“Everyone is different and as a result may have something special to bring to the table. Let them know how their personalities and unique strengths support your organization. Take advantages of these differences.”
– “Embrace Uniqueness of Your Employees,” by Shep Hyken, Shep Hyken’s Customer Service Blog
Could it be that better training results when you train to individual employees’ strengths, not their weaknesses? Could it also be that the best training happens when you get different people to act in different ways – not the same?
Our friend Shep Hyken, a leading expert in the field of customer service training, thinks so. Shep, who presented one of our Breakthough Thinking in Training Webinars last summer, has even created a simple training exercise that allows people to discover and start to use their unique strengths.
We like it and we want to tell you about it.

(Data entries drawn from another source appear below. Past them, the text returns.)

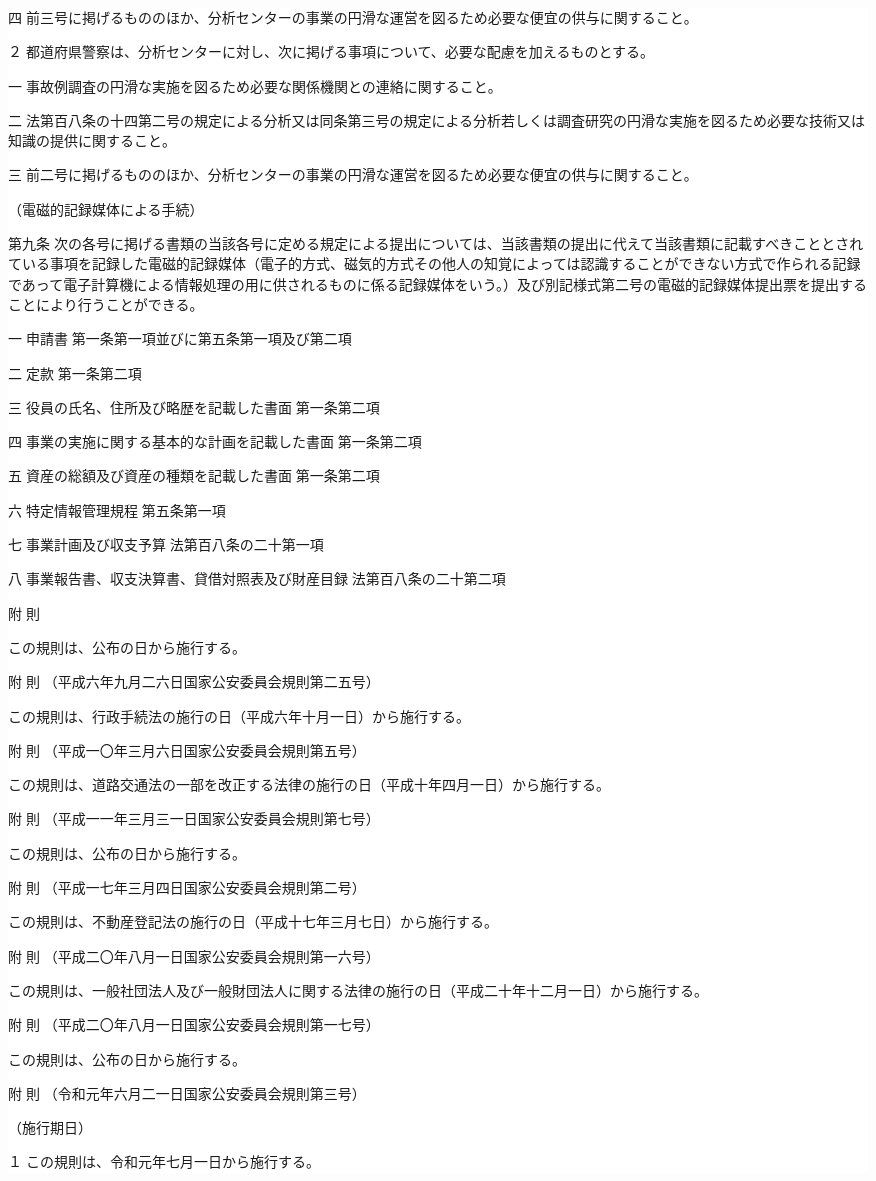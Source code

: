 四 前三号に掲げるもののほか、分析センターの事業の円滑な運営を図るため必要な便宜の供与に関すること。

２ 都道府県警察は、分析センターに対し、次に掲げる事項について、必要な配慮を加えるものとする。

一 事故例調査の円滑な実施を図るため必要な関係機関との連絡に関すること。

二 法第百八条の十四第二号の規定による分析又は同条第三号の規定による分析若しくは調査研究の円滑な実施を図るため必要な技術又は知識の提供に関すること。

三 前二号に掲げるもののほか、分析センターの事業の円滑な運営を図るため必要な便宜の供与に関すること。

（電磁的記録媒体による手続）

第九条 次の各号に掲げる書類の当該各号に定める規定による提出については、当該書類の提出に代えて当該書類に記載すべきこととされている事項を記録した電磁的記録媒体（電子的方式、磁気的方式その他人の知覚によっては認識することができない方式で作られる記録であって電子計算機による情報処理の用に供されるものに係る記録媒体をいう。）及び別記様式第二号の電磁的記録媒体提出票を提出することにより行うことができる。

一 申請書 第一条第一項並びに第五条第一項及び第二項

二 定款 第一条第二項

三 役員の氏名、住所及び略歴を記載した書面 第一条第二項

四 事業の実施に関する基本的な計画を記載した書面 第一条第二項

五 資産の総額及び資産の種類を記載した書面 第一条第二項

六 特定情報管理規程 第五条第一項

七 事業計画及び収支予算 法第百八条の二十第一項

八 事業報告書、収支決算書、貸借対照表及び財産目録 法第百八条の二十第二項

附 則

この規則は、公布の日から施行する。

附 則 （平成六年九月二六日国家公安委員会規則第二五号）

この規則は、行政手続法の施行の日（平成六年十月一日）から施行する。

附 則 （平成一〇年三月六日国家公安委員会規則第五号）

この規則は、道路交通法の一部を改正する法律の施行の日（平成十年四月一日）から施行する。

附 則 （平成一一年三月三一日国家公安委員会規則第七号）

この規則は、公布の日から施行する。

附 則 （平成一七年三月四日国家公安委員会規則第二号）

この規則は、不動産登記法の施行の日（平成十七年三月七日）から施行する。

附 則 （平成二〇年八月一日国家公安委員会規則第一六号）

この規則は、一般社団法人及び一般財団法人に関する法律の施行の日（平成二十年十二月一日）から施行する。

附 則 （平成二〇年八月一日国家公安委員会規則第一七号）

この規則は、公布の日から施行する。

附 則 （令和元年六月二一日国家公安委員会規則第三号）

（施行期日）

１ この規則は、令和元年七月一日から施行する。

Here’s how he describes his exercise on his blog:
- Break your training class into small groups of five or six people.
- Explain that you want each group to assemble a collection of 26 objects – one for each letter of the alphabet. (Examples: A bottle of aspirin for the letter “A,” a book for the letter “B” and so on.) Invite trainees to find the objects in their pockets, purses, or briefcases.
- Declare a winner when the first group finds all 26 objects.
Big Power in a Little Exercise
Shep points out that this exercise, simple though it may be, teaches some important lessons to trainees:
- First, they discover that working as a team produces better results than working individually.
- Second, because instructions are “loose,” trainees come up with unique and highly individual approaches to solving the problem, discover their own strengths, and see that those strengths are valued.
- Third, individual trainees discover that their very different backgrounds and strengths enabled their teams to come up with superior results.
In other words, the exercise helps trainees discover and accept their individual strengths and also conveys the fact that your organization welcomes and values people as individuals.